Your assignment:
As an exercise, transcribe the data below in full and exactly, omitting pictures.

+ + + + + + +

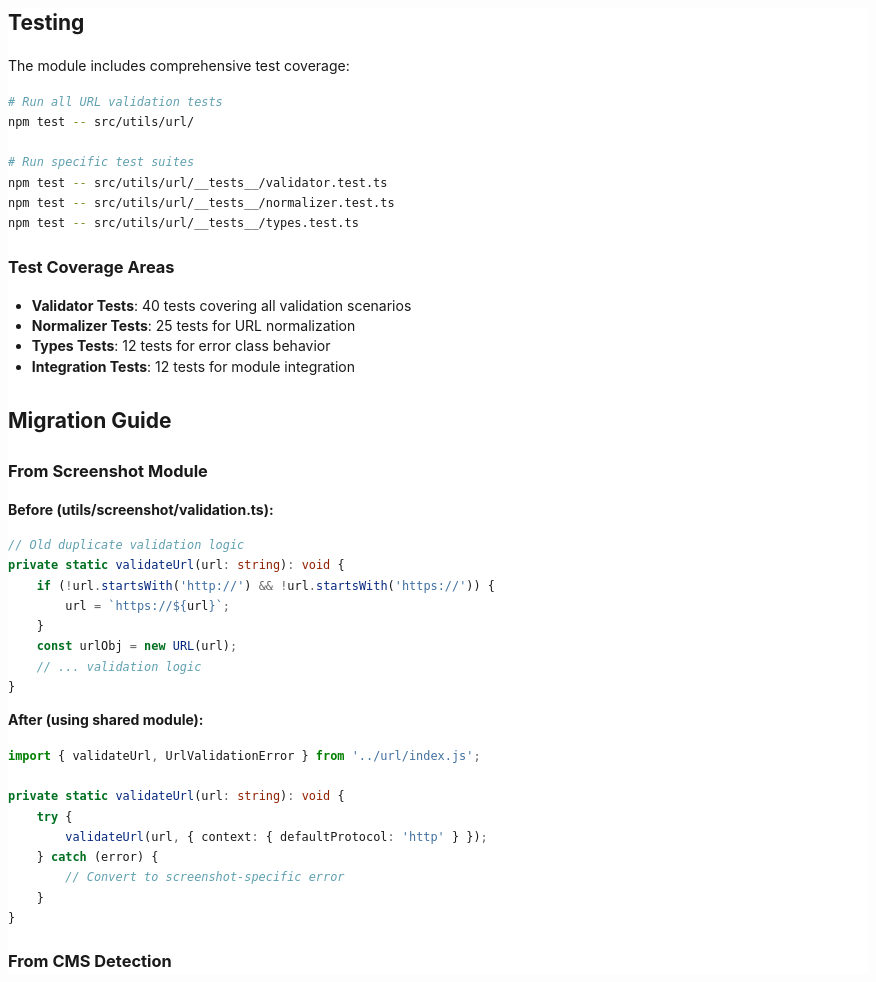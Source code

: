 ## Testing

The module includes comprehensive test coverage:

```bash
# Run all URL validation tests
npm test -- src/utils/url/

# Run specific test suites
npm test -- src/utils/url/__tests__/validator.test.ts
npm test -- src/utils/url/__tests__/normalizer.test.ts
npm test -- src/utils/url/__tests__/types.test.ts
```

### Test Coverage Areas

- **Validator Tests**: 40 tests covering all validation scenarios
- **Normalizer Tests**: 25 tests for URL normalization
- **Types Tests**: 12 tests for error class behavior
- **Integration Tests**: 12 tests for module integration

## Migration Guide

### From Screenshot Module

**Before (utils/screenshot/validation.ts):**
```typescript
// Old duplicate validation logic
private static validateUrl(url: string): void {
    if (!url.startsWith('http://') && !url.startsWith('https://')) {
        url = `https://${url}`;
    }
    const urlObj = new URL(url);
    // ... validation logic
}
```

**After (using shared module):**
```typescript
import { validateUrl, UrlValidationError } from '../url/index.js';

private static validateUrl(url: string): void {
    try {
        validateUrl(url, { context: { defaultProtocol: 'http' } });
    } catch (error) {
        // Convert to screenshot-specific error
    }
}
```

### From CMS Detection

+ + + + + + +

Task result:
Source code

: ## Testing

The module includes comprehensive test coverage:

```bash
# Run all URL validation tests
npm test -- src/utils/url/

# Run specific test suites
npm test -- src/utils/url/__tests__/validator.test.ts
npm test -- src/utils/url/__tests__/normalizer.test.ts
npm test -- src/utils/url/__tests__/types.test.ts
```

### Test Coverage Areas

- **Validator Tests**: 40 tests covering all validation scenarios
- **Normalizer Tests**: 25 tests for URL normalization
- **Types Tests**: 12 tests for error class behavior
- **Integration Tests**: 12 tests for module integration

## Migration Guide

### From Screenshot Module

**Before (utils/screenshot/validation.ts):**
```typescript
// Old duplicate validation logic
private static validateUrl(url: string): void {
    if (!url.startsWith('http://') && !url.startsWith('https://')) {
        url = `https://${url}`;
    }
    const urlObj = new URL(url);
    // ... validation logic
}
```

**After (using shared module):**
```typescript
import { validateUrl, UrlValidationError } from '../url/index.js';

private static validateUrl(url: string): void {
    try {
        validateUrl(url, { context: { defaultProtocol: 'http' } });
    } catch (error) {
        // Convert to screenshot-specific error
    }
}
```

### From CMS Detection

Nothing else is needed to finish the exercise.